──────── Supplied information ────────

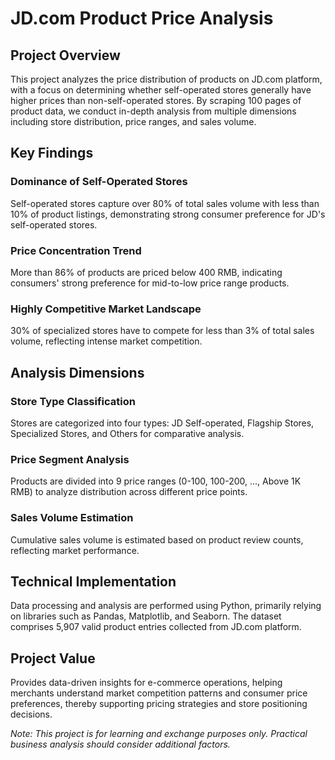 # JD.com Product Price Analysis

## Project Overview
This project analyzes the price distribution of products on JD.com platform, with a focus on determining whether self-operated stores generally have higher prices than non-self-operated stores. By scraping 100 pages of product data, we conduct in-depth analysis from multiple dimensions including store distribution, price ranges, and sales volume.

## Key Findings

### Dominance of Self-Operated Stores
Self-operated stores capture over 80% of total sales volume with less than 10% of product listings, demonstrating strong consumer preference for JD's self-operated stores.

### Price Concentration Trend
More than 86% of products are priced below 400 RMB, indicating consumers' strong preference for mid-to-low price range products.

### Highly Competitive Market Landscape
30% of specialized stores have to compete for less than 3% of total sales volume, reflecting intense market competition.

## Analysis Dimensions

### Store Type Classification
Stores are categorized into four types: JD Self-operated, Flagship Stores, Specialized Stores, and Others for comparative analysis.

### Price Segment Analysis
Products are divided into 9 price ranges (0-100, 100-200, ..., Above 1K RMB) to analyze distribution across different price points.

### Sales Volume Estimation
Cumulative sales volume is estimated based on product review counts, reflecting market performance.

## Technical Implementation
Data processing and analysis are performed using Python, primarily relying on libraries such as Pandas, Matplotlib, and Seaborn. The dataset comprises 5,907 valid product entries collected from JD.com platform.

## Project Value
Provides data-driven insights for e-commerce operations, helping merchants understand market competition patterns and consumer price preferences, thereby supporting pricing strategies and store positioning decisions.

*Note: This project is for learning and exchange purposes only. Practical business analysis should consider additional factors.*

────────

Problem description: Leaving the images out, return every record exactly.

Reply:
 # JD.com Product Price Analysis

## Project Overview
This project analyzes the price distribution of products on JD.com platform, with a focus on determining whether self-operated stores generally have higher prices than non-self-operated stores. By scraping 100 pages of product data, we conduct in-depth analysis from multiple dimensions including store distribution, price ranges, and sales volume.

## Key Findings

### Dominance of Self-Operated Stores
Self-operated stores capture over 80% of total sales volume with less than 10% of product listings, demonstrating strong consumer preference for JD's self-operated stores.

### Price Concentration Trend
More than 86% of products are priced below 400 RMB, indicating consumers' strong preference for mid-to-low price range products.

### Highly Competitive Market Landscape
30% of specialized stores have to compete for less than 3% of total sales volume, reflecting intense market competition.

## Analysis Dimensions

### Store Type Classification
Stores are categorized into four types: JD Self-operated, Flagship Stores, Specialized Stores, and Others for comparative analysis.

### Price Segment Analysis
Products are divided into 9 price ranges (0-100, 100-200, ..., Above 1K RMB) to analyze distribution across different price points.

### Sales Volume Estimation
Cumulative sales volume is estimated based on product review counts, reflecting market performance.

## Technical Implementation
Data processing and analysis are performed using Python, primarily relying on libraries such as Pandas, Matplotlib, and Seaborn. The dataset comprises 5,907 valid product entries collected from JD.com platform.

## Project Value
Provides data-driven insights for e-commerce operations, helping merchants understand market competition patterns and consumer price preferences, thereby supporting pricing strategies and store positioning decisions.

*Note: This project is for learning and exchange purposes only. Practical business analysis should consider additional factors.*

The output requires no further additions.